1. Setup
  2. Authorization



Authorization is essential to use the IdentityHub. The API as well as the graphql playground requires you to be authenticated in some way. You can either use and configure any OAuth provider, or configure authentication via LDAP.


The IdentityHub can work with any OAuth provider. If you are using the Userapp as well, you can utilize the OSP as your OAuth provider (see FAQs).

The IdentityHub itself does not handle any authorization flow, but takes an Authorization header, which it validates against the configured OAuth provider. This header can either be a BasicAuth header (Basic xxx) or an access token (Bearer xxx).

We strongly recommend to use the Auth Code Flow for your client applications and then send the access token in the Authorization header with your requests to the IdentityHub.

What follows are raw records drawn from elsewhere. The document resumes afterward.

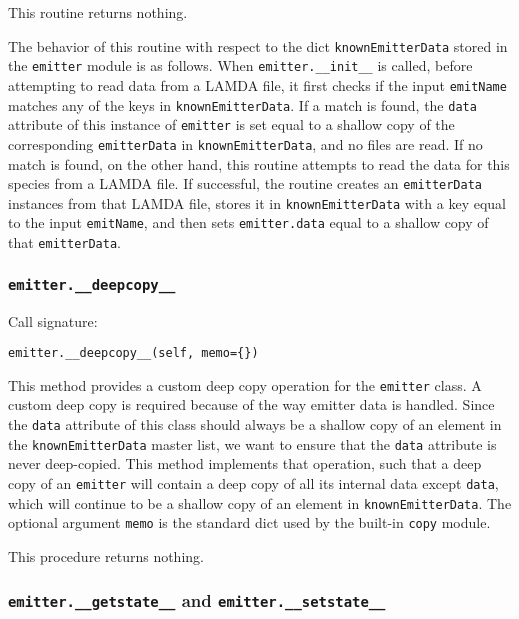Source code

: \documentclass[12pt]{article}
\begin{document}
This routine returns nothing.

The behavior of this routine with respect to the dict \verb=knownEmitterData= stored in the \verb=emitter= module is as follows. When \verb=emitter.__init__= is called, before attempting to read data from a LAMDA file, it first checks if the input \verb=emitName= matches any of the keys in \verb=knownEmitterData=. If a match is found, the \verb=data= attribute of this instance of \verb=emitter= is set equal to a shallow copy of the corresponding \verb=emitterData= in \verb=knownEmitterData=, and no files are read. If no match is found, on the other hand, this routine attempts to read the data for this species from a LAMDA file. If successful, the routine creates an \verb=emitterData= instances from that LAMDA file, stores it in \verb=knownEmitterData= with a key equal to the input \verb=emitName=, and then sets \verb=emitter.data= equal to a shallow copy of that \verb=emitterData=.

\subsubsection{\texttt{emitter.\_\_deepcopy\_\_}}

Call signature:

\begin{verbatim}
emitter.__deepcopy__(self, memo={})
\end{verbatim}

This method provides a custom deep copy operation for the \verb=emitter= class. A custom deep copy is required because of the way emitter data is handled. Since the \verb=data= attribute of this class should always be a shallow copy of an element in the \verb=knownEmitterData= master list, we want to ensure that the \verb=data= attribute is never deep-copied. This method implements that operation, such that a deep copy of an \verb=emitter= will contain a deep copy of all its internal data except \verb=data=, which will continue to be a shallow copy of an element in \verb=knownEmitterData=. The optional argument \verb=memo= is the standard dict used by the built-in \verb=copy= module.

This procedure returns nothing.

\subsubsection{\texttt{emitter.\_\_getstate\_\_} and \texttt{emitter.\_\_setstate\_\_}}
\end{document}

See the config explanation under the section oauth for details about the configuration.

LDAP auth

If you don't need or want to setup an OAuth provider, you can use authentication via LDAP. This type of authentication is always used for the graphql playground, but you can set it up as well for the API.

A simple BasicAuth header with username and password is used to authenticate. The IdentityHub will first use the username to find a user entry in the directory and will then perform an LDAP bind against this user with the given password. If successful, the actual query or modification will be performed.

This does not mean, that LDAP operations will be performed with the authenticated user rights. If not configured otherwise (ldap.useProxyAuth config option) the configured bind user will be used for all LDAP operations.


See the config explanation under the section ldap.auth for details on the configuration.